The faces of the people who pissed me off fade into the taut black leather of the punching bag and I fall into a dripping rhythm as the trainer yells out the combinations: One two, one-one two. Two, two, one two, three. Repeat.
After a lifetime of failure followed by a determined burst - that also resulted in failure and an extra 20kg still spread unattractively around my person - I am doubling down on my journey to Sexytown.
I need to step it up from a genteel afternoon with a PT, which is why I found myself sweating – and swearing – as a perkily named eight-week challenge got under way at the local boxing gym. The eight-week Journey to Sexytown started on a high. I got the high scores on everything: body fat, visceral fat, thigh fat – winning!
Then comes an epiphany straight from heaven.

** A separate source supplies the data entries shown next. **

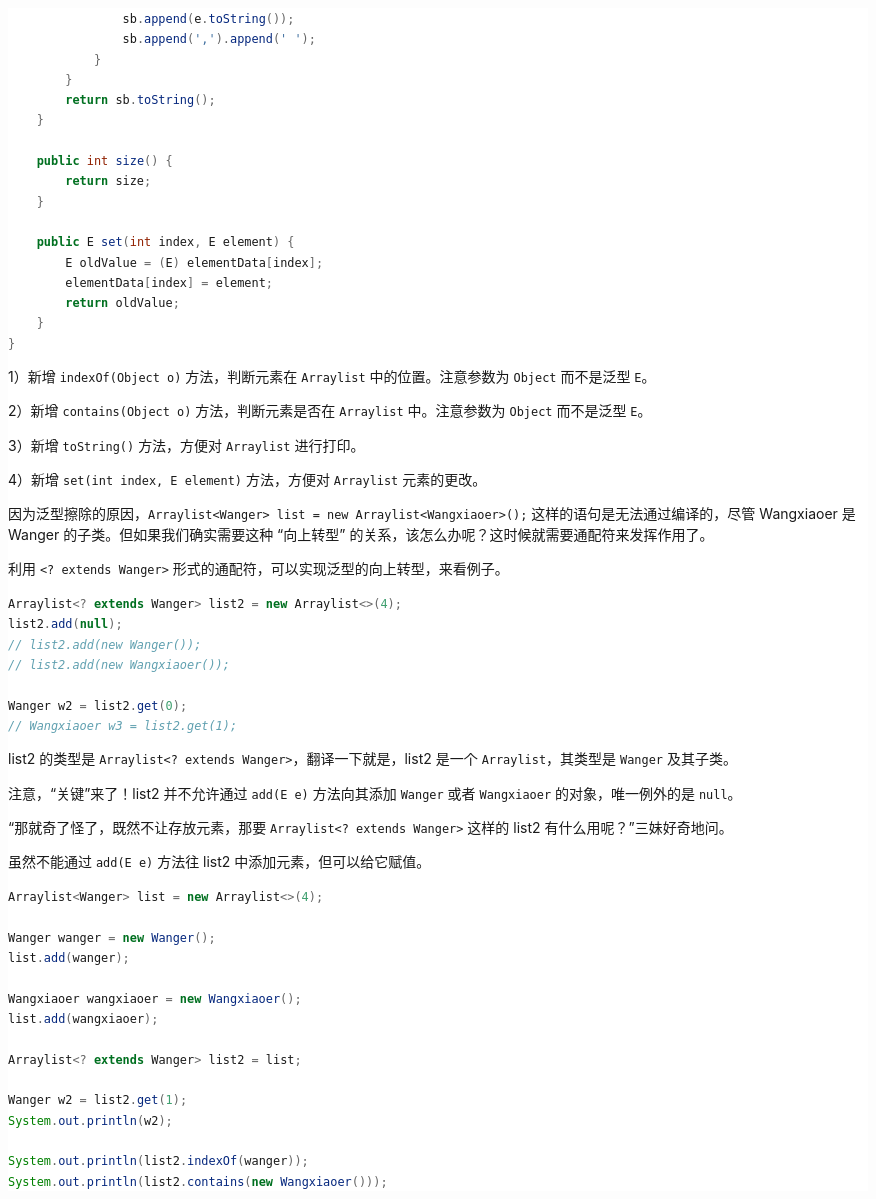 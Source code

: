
 ```java
                sb.append(e.toString());
                sb.append(',').append(' ');
            }
        }
        return sb.toString();
    }

    public int size() {
        return size;
    }

    public E set(int index, E element) {
        E oldValue = (E) elementData[index];
        elementData[index] = element;
        return oldValue;
    }
}
```

1）新增 `indexOf(Object o)` 方法，判断元素在 `Arraylist` 中的位置。注意参数为 `Object` 而不是泛型 `E`。

2）新增 `contains(Object o)` 方法，判断元素是否在 `Arraylist` 中。注意参数为 `Object` 而不是泛型 `E`。

3）新增 `toString()` 方法，方便对 `Arraylist` 进行打印。

4）新增 `set(int index, E element)` 方法，方便对 `Arraylist` 元素的更改。

因为泛型擦除的原因，`Arraylist<Wanger> list = new Arraylist<Wangxiaoer>();` 这样的语句是无法通过编译的，尽管 Wangxiaoer 是 Wanger 的子类。但如果我们确实需要这种 “向上转型” 的关系，该怎么办呢？这时候就需要通配符来发挥作用了。

利用 `<? extends Wanger>` 形式的通配符，可以实现泛型的向上转型，来看例子。

```java
Arraylist<? extends Wanger> list2 = new Arraylist<>(4);
list2.add(null);
// list2.add(new Wanger());
// list2.add(new Wangxiaoer());

Wanger w2 = list2.get(0);
// Wangxiaoer w3 = list2.get(1);
```

list2 的类型是 `Arraylist<? extends Wanger>`，翻译一下就是，list2 是一个 `Arraylist`，其类型是 `Wanger` 及其子类。

注意，“关键”来了！list2 并不允许通过 `add(E e)` 方法向其添加 `Wanger` 或者 `Wangxiaoer` 的对象，唯一例外的是 `null`。

“那就奇了怪了，既然不让存放元素，那要 `Arraylist<? extends Wanger>` 这样的 list2 有什么用呢？”三妹好奇地问。

虽然不能通过 `add(E e)` 方法往 list2 中添加元素，但可以给它赋值。

```java
Arraylist<Wanger> list = new Arraylist<>(4);

Wanger wanger = new Wanger();
list.add(wanger);

Wangxiaoer wangxiaoer = new Wangxiaoer();
list.add(wangxiaoer);

Arraylist<? extends Wanger> list2 = list;

Wanger w2 = list2.get(1);
System.out.println(w2);

System.out.println(list2.indexOf(wanger));
System.out.println(list2.contains(new Wangxiaoer()));
```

Did you know you can banish push-up carpet burns from your knuckles forever by putting on boxing gloves? Your hands are nicely padded, you're lifted an impressive few extra centimetres from the ground and the only things on fire afterwards are both your shoulders, both your arms, your cramping big toe and your core.
Sure, the gloves mean you can't pull up your gym pants when your gut makes a break for it, but a spreading wide of the legs followed by a few sharp but subtle rolling thrusts of the hips, one after the other, takes care of that. Push-ups done (well, most of them) and it's back to the boxing bag. More shouted combinations, followed by 10 burpees. More combinations, 10 squats. Hitch up the pants. Combinations, mountain climbing; combinations, lunges. The torture gets ever more inventive. Combinations, bear crawls the length of the gym. We look like scuttling red-faced Gollums.
Not one single part of your body is left in peace. Just when you think it's over, you're ordered "out the door for 200". The first time I don't realise that means actual running. I'm tricked into an embarrassing public shamble down Onewa Rd in rush hour. Luckily for shocked motorists I've ditched the gloves and can pull up my pants.
The next time, I'm smarter and sidle on to a rowing machine. "So what's your excuse?" asks a fellow malingerer of a similar advanced age. "Sprained ankle. You?" I say. "I'm too old to run." Her honesty makes me confess: "I hate running. I'd look like a crazed stalker if I lumbered after the class. The sprained ankle was three months ago."
We become besties. We studiously row 200m.
Each class is administered by a different torturer. I learn to hate the ones who take burpees to a whole new circle of hell by adding a medicine ball. But as I gaze at myself burping in the mirror I can't help but marvel at the distance I've come in just two days. My body is long and straight, angles of defined muscle in black lycra. I leap skyward like a glorious goddess nymph fairy princess, my slender arms above my head as I raise that medicine ball to the heavens, my beautiful red hair bouncing luxuriously around my head like a golden nimbus of youth and loveliness.
Wait, what? I don't have red hair. I wipe the curtain of sweat from my eyes and refocus from the marvellous teen (aka my daughter) at my side, in the prime of her gorgeousness, to the tragic puddle that is me, pulling up my pants and struggling to my feet like a baby elephant out of a swamp.
Wait. Back up the bus. "Pulling up my pants"? Clothes falling off has never – ever – been my problem. The "ahem, the girls are out" conversation as a button pops, yes. The embarrassing bursting of a seam (rip? No! I just farted!) yes. Drooping pants? No. I look at myself critically in the mirror. I see a scowling middle-aged woman with poodle hair hiding a glass of wine behind her back. I see overhangs. I see no change.
But the scales tell a different story: 2kg gone. The measuring tape shows 6cm hse disappeared from my waist - and I'm not desperately sucking it in this time.